| Work instructions |
Give back an exact copy of the lines in the records below, from the line that has "<span m=''185120''>So</span> <span" through the line that has "<span m=''187820''>times</span> <span", and nothing besides.

/---

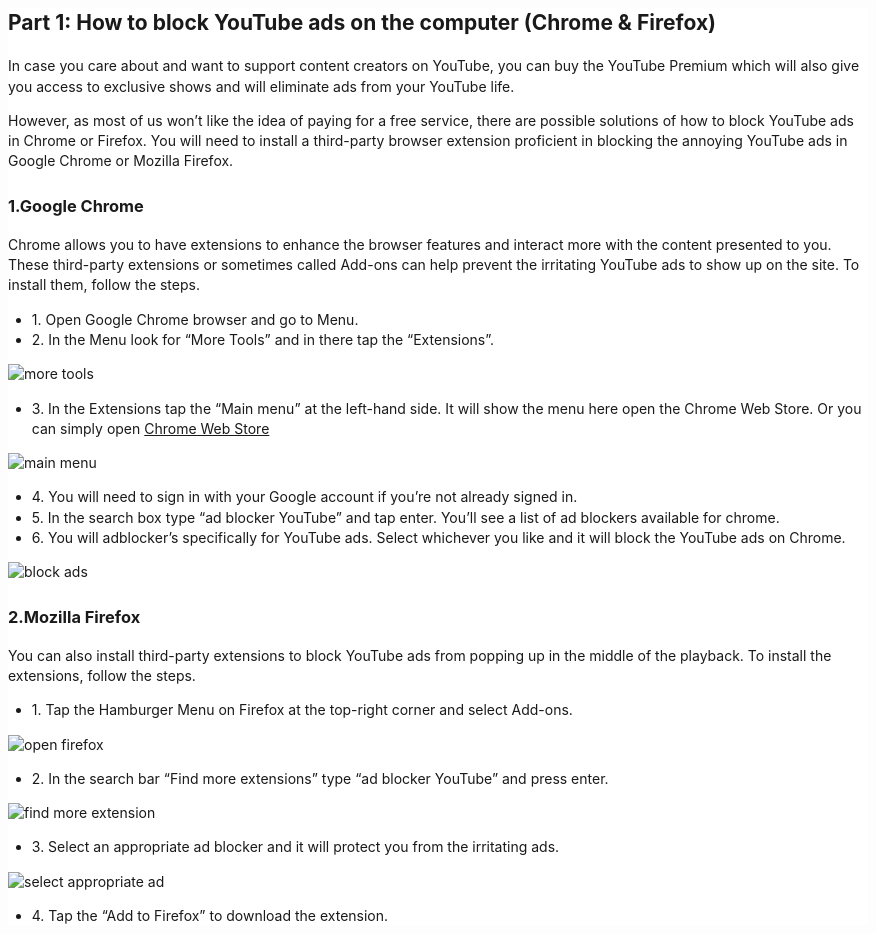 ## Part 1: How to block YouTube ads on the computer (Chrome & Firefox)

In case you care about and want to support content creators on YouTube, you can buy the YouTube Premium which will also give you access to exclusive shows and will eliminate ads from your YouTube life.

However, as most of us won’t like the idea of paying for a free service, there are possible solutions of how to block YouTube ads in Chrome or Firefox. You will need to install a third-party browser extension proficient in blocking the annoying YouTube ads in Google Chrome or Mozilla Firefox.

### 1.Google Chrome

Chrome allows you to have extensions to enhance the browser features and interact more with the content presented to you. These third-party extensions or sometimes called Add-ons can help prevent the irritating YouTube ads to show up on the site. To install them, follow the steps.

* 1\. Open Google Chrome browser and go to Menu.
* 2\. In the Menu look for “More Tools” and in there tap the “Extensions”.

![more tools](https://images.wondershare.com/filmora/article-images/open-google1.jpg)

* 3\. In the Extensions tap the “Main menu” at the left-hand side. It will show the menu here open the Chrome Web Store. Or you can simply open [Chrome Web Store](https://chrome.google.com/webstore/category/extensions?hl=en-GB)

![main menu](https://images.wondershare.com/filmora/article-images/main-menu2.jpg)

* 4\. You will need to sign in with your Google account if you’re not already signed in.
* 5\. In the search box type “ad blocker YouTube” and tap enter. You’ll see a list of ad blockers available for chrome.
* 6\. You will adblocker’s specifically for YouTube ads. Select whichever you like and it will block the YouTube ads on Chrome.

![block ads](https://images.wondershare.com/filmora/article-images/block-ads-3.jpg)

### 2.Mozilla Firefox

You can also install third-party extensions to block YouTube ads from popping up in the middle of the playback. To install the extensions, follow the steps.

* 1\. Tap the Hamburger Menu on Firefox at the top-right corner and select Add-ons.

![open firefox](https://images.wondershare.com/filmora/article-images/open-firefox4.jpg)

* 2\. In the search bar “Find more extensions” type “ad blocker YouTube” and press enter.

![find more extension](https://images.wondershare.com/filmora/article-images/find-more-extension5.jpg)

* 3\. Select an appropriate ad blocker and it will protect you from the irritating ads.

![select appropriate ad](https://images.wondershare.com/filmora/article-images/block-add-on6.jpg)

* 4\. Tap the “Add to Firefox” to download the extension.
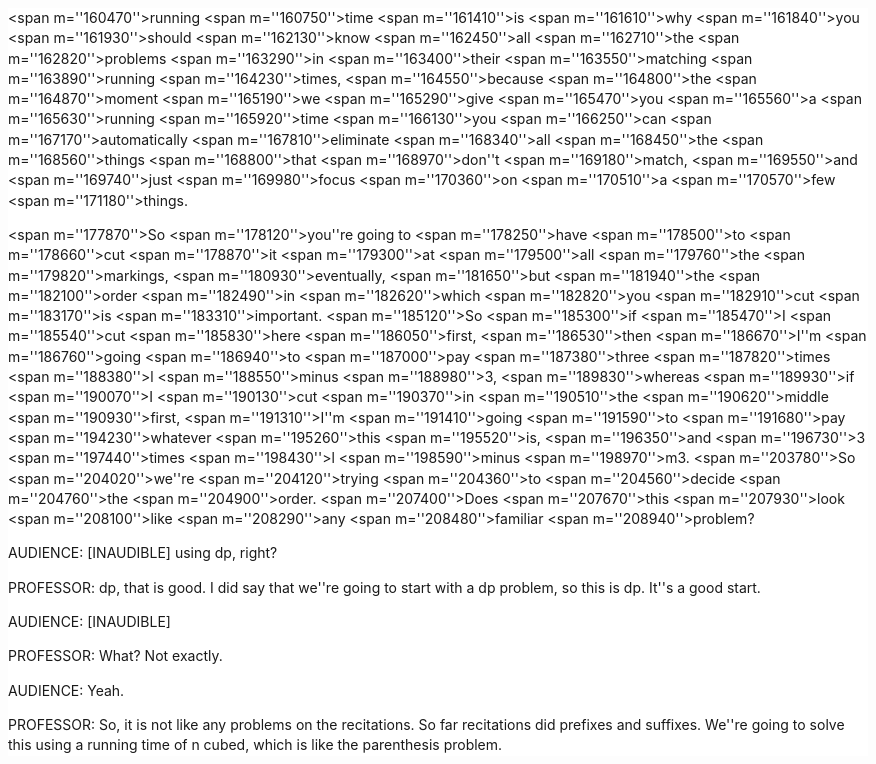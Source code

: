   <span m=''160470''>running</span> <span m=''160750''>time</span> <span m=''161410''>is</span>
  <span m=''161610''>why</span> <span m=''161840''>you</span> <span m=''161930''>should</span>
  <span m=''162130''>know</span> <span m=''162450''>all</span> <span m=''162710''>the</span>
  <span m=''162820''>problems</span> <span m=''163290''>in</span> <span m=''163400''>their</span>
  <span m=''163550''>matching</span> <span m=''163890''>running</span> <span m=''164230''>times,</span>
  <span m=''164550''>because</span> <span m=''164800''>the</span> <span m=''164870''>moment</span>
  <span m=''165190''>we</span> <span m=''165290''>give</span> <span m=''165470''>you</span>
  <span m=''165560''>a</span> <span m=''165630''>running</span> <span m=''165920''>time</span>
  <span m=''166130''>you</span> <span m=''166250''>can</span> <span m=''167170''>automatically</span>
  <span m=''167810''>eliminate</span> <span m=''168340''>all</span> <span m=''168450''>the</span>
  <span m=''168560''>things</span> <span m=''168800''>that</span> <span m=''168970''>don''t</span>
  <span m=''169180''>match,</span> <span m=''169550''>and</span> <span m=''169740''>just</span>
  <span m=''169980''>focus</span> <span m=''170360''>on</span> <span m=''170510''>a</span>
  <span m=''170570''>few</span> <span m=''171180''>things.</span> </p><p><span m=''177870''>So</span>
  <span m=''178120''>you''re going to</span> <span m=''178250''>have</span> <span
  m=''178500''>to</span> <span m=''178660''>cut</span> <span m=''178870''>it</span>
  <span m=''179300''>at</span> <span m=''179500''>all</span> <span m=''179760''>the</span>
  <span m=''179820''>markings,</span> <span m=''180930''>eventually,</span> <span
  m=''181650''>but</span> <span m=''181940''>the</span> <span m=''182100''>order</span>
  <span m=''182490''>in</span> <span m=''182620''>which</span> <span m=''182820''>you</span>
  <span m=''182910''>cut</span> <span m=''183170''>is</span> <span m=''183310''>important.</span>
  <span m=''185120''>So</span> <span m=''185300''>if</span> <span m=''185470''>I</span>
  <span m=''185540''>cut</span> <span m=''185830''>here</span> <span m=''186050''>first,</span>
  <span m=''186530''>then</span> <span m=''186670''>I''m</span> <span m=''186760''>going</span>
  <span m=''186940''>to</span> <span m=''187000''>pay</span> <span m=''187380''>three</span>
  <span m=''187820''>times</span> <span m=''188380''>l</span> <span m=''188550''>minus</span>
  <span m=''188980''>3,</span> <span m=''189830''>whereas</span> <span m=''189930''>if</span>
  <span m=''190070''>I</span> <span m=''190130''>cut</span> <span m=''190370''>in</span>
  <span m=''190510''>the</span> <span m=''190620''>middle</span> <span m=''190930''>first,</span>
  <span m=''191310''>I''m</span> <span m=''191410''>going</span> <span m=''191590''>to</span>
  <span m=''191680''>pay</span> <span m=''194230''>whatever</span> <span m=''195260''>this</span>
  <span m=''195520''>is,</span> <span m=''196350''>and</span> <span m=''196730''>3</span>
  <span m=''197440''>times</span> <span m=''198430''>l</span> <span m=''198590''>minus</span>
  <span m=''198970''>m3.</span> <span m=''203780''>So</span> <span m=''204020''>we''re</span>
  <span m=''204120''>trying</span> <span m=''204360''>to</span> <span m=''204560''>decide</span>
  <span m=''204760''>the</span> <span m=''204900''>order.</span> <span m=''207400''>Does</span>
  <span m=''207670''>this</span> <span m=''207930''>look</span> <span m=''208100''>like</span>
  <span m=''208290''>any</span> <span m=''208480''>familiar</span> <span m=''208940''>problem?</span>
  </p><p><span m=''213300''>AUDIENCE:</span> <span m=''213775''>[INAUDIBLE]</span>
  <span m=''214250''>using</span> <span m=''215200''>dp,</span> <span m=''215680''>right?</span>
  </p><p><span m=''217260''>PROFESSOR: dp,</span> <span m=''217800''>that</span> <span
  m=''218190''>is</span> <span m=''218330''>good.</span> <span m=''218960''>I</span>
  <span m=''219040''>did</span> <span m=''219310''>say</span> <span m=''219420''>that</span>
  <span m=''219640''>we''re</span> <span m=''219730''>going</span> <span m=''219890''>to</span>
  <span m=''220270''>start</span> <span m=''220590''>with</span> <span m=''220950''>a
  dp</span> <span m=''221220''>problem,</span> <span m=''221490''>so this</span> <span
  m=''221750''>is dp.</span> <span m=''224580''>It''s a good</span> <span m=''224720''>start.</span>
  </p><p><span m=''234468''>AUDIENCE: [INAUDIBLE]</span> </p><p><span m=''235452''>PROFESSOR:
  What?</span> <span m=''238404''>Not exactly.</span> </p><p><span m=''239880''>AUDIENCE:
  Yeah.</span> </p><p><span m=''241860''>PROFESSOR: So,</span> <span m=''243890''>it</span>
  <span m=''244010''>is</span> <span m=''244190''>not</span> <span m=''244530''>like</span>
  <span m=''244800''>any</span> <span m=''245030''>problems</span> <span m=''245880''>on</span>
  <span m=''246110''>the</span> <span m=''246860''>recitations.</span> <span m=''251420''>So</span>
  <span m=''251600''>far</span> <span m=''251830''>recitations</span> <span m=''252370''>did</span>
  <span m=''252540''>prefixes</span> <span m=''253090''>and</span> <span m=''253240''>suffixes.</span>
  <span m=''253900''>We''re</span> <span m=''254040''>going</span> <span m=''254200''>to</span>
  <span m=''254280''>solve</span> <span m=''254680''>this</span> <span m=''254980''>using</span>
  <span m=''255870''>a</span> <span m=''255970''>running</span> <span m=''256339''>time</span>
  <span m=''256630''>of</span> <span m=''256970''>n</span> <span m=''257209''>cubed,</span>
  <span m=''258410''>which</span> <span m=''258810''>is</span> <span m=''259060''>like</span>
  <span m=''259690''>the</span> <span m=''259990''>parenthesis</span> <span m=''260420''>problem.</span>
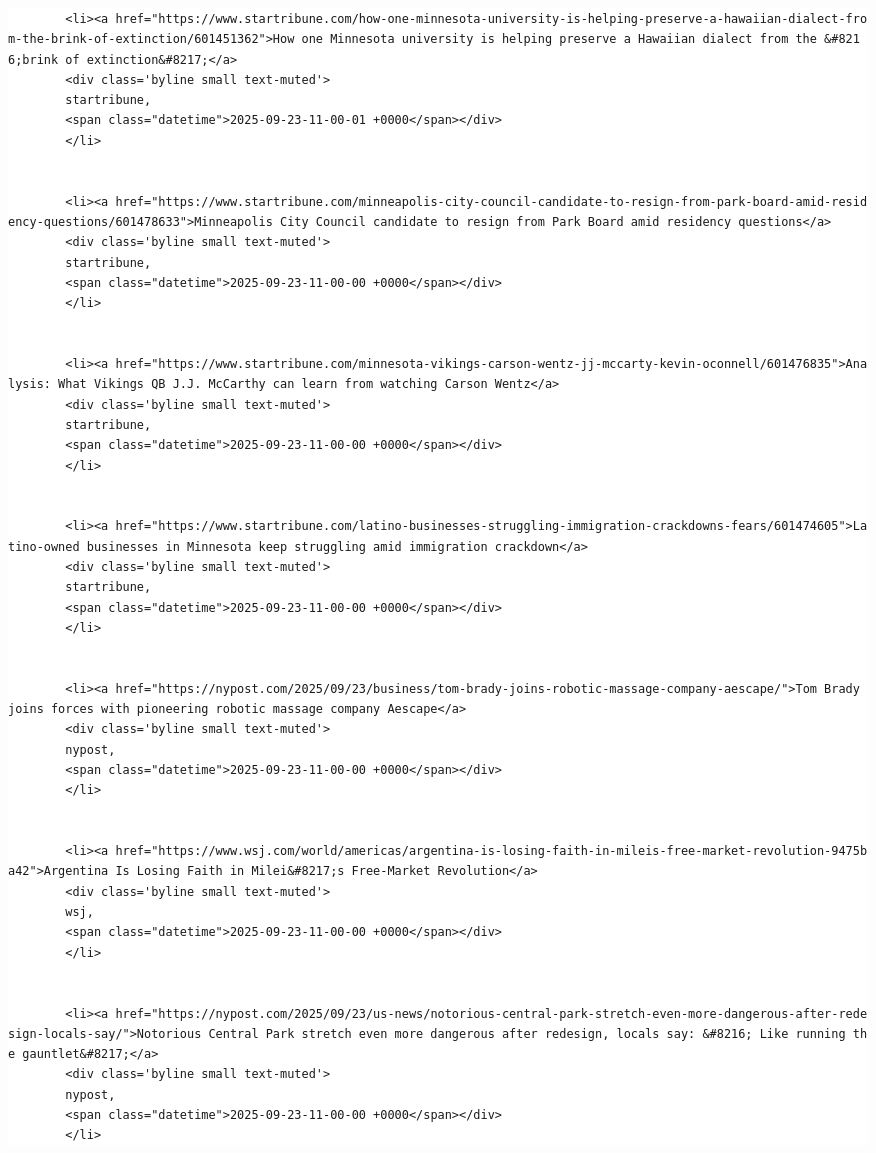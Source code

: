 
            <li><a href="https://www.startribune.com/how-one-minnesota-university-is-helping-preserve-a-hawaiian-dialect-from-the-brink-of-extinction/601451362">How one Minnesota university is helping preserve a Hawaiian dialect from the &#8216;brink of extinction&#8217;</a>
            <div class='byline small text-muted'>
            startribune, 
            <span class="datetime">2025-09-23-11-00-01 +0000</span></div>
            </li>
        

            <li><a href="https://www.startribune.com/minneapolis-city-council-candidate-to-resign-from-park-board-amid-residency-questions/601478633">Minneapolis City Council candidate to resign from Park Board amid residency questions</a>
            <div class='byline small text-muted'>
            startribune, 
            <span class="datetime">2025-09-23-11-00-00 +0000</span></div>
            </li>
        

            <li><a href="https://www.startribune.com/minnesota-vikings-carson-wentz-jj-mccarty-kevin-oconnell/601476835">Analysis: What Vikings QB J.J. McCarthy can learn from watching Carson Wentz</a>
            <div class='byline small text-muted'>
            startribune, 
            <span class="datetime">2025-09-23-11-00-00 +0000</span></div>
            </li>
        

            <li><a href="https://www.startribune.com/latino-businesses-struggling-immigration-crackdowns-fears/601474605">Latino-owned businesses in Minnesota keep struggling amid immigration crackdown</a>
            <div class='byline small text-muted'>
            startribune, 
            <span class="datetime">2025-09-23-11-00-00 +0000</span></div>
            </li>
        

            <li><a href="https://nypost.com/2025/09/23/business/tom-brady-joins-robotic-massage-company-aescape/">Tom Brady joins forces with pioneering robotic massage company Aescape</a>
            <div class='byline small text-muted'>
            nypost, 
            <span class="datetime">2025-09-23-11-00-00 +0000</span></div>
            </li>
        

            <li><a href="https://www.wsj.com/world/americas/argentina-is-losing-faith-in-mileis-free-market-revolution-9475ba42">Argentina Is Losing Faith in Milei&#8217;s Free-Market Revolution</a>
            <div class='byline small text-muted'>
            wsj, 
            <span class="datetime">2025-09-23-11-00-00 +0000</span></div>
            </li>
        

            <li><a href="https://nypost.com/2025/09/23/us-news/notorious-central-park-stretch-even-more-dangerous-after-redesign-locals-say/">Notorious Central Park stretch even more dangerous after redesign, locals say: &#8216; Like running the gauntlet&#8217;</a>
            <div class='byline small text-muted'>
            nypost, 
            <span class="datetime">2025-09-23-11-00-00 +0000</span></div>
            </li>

\---

| Exercise response |
  <span m=''185120''>So</span> <span m=''185300''>if</span> <span m=''185470''>I</span>
  <span m=''185540''>cut</span> <span m=''185830''>here</span> <span m=''186050''>first,</span>
  <span m=''186530''>then</span> <span m=''186670''>I''m</span> <span m=''186760''>going</span>
  <span m=''186940''>to</span> <span m=''187000''>pay</span> <span m=''187380''>three</span>
  <span m=''187820''>times</span> <span m=''188380''>l</span> <span m=''188550''>minus</span>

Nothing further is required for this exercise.